#### [EXERCISE DATA]
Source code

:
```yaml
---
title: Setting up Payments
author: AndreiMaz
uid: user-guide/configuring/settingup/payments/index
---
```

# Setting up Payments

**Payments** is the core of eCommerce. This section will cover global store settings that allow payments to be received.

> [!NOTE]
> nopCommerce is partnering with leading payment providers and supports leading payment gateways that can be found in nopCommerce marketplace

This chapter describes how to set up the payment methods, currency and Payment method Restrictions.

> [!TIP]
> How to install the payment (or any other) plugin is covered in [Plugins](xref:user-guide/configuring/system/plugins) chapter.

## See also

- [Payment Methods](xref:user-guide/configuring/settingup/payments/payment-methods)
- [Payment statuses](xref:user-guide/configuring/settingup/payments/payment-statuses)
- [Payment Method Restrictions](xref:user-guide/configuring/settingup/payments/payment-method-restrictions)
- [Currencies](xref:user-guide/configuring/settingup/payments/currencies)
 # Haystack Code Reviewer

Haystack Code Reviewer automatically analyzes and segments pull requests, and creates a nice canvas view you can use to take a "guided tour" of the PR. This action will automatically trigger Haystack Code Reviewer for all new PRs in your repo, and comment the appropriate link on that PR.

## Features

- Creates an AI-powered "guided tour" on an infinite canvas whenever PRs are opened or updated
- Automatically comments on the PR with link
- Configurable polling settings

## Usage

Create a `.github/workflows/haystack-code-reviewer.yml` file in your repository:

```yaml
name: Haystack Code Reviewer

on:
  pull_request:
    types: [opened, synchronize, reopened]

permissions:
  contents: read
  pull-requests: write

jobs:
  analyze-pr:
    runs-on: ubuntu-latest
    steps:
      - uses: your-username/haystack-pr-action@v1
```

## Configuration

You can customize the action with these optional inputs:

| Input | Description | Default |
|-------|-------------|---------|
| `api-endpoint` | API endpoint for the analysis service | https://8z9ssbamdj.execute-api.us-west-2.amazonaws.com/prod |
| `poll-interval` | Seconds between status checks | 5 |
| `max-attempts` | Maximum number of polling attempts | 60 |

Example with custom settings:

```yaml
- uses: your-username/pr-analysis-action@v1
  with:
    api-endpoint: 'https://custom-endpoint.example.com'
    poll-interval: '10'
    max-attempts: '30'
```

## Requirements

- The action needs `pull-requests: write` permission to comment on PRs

#### [EXERCISE DETAILS]
Where does "configuring" appear in the records above? Copy every line that has it.

#### [RESPONSE BELOW]
uid: user-guide/configuring/settingup/payments/index
> How to install the payment (or any other) plugin is covered in [Plugins](xref:user-guide/configuring/system/plugins) chapter.
- [Payment Methods](xref:user-guide/configuring/settingup/payments/payment-methods)
- [Payment statuses](xref:user-guide/configuring/settingup/payments/payment-statuses)
- [Payment Method Restrictions](xref:user-guide/configuring/settingup/payments/payment-method-restrictions)
- [Currencies](xref:user-guide/configuring/settingup/payments/currencies)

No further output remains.